Geçtiğimiz hafta, TBMM’nin 3030 sayılı Büyükşehir Belediye Kanunu’nda yapılan bir değişiklik ile il merkezlerinden 25 km uzaklıktaki bütün köyler, Büyükşehir Belediye sınırları içersine alındı. Bu kanun, Cumhurbaşkanı tarafından onaylanırsa, ilgili hükümler Adapazarı içinde uygulanacak. Bu yasaya göre Sapanca, Karapürçek ve Akyazı İlçeleri Büyükşehir sınırlarına girecek. İlçe merkezlerindeki sorunlar, belki de sağlanan yeni imkanlarla çözülecektir. Ancak bu ilçelerdeki köy sorunları pek kolay çözüleceğe benzemiyor.

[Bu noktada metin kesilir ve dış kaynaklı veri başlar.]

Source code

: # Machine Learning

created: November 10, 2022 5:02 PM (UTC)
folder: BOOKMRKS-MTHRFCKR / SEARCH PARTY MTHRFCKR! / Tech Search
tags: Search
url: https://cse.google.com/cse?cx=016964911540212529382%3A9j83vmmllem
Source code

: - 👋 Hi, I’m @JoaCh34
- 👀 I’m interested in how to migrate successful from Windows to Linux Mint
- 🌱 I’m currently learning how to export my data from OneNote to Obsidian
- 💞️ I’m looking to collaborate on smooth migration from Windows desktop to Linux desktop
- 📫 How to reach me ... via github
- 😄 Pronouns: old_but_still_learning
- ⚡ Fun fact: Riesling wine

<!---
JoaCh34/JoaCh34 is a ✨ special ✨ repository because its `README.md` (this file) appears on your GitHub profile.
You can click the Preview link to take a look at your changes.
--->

Örneğin, daha önce Köy Hizmetleri teşkilatı tarafından bakımı ve onarımı yapılan “Tarla yollan” büyükşehir imkanları ile yapılabilecek mi? Büyükşehir belediyesinin bütün bu işlere yetecek makine parkı, tecrübesi ve mali gücü var mı? Bütün bu sorunlar, seçimlerden sonra çok baş ağırtacak gibi görünüyor. Köy sınırları içersinde kalan ve köylünün ısınmada kullandığı, makta ile kesilen “Enerji korusu” niteliğindeki çalılık ve kötü baltalık ormanların durumları ne olacak? Orman köylerinin eski statülerini koruduklarını biliyoruz. Ama orman köyü olmayan köylerin durumu ne olabilir diye de merak ediyoruz.
Bütün bir köy halkının tüm hizmetlerini veren köy muhtarlıklarının yeni duruma uyum sağlaması elbette zaman alacaktır. Yetkisi kaldırılan köy muhtarlarının, işlevleri belediyeler tarafından nasıl yerine getirilecek. Örneğin, hayvancılıkta ve tarımsal kredilerde kullanılan tastik sorunu nasıl çözülecek?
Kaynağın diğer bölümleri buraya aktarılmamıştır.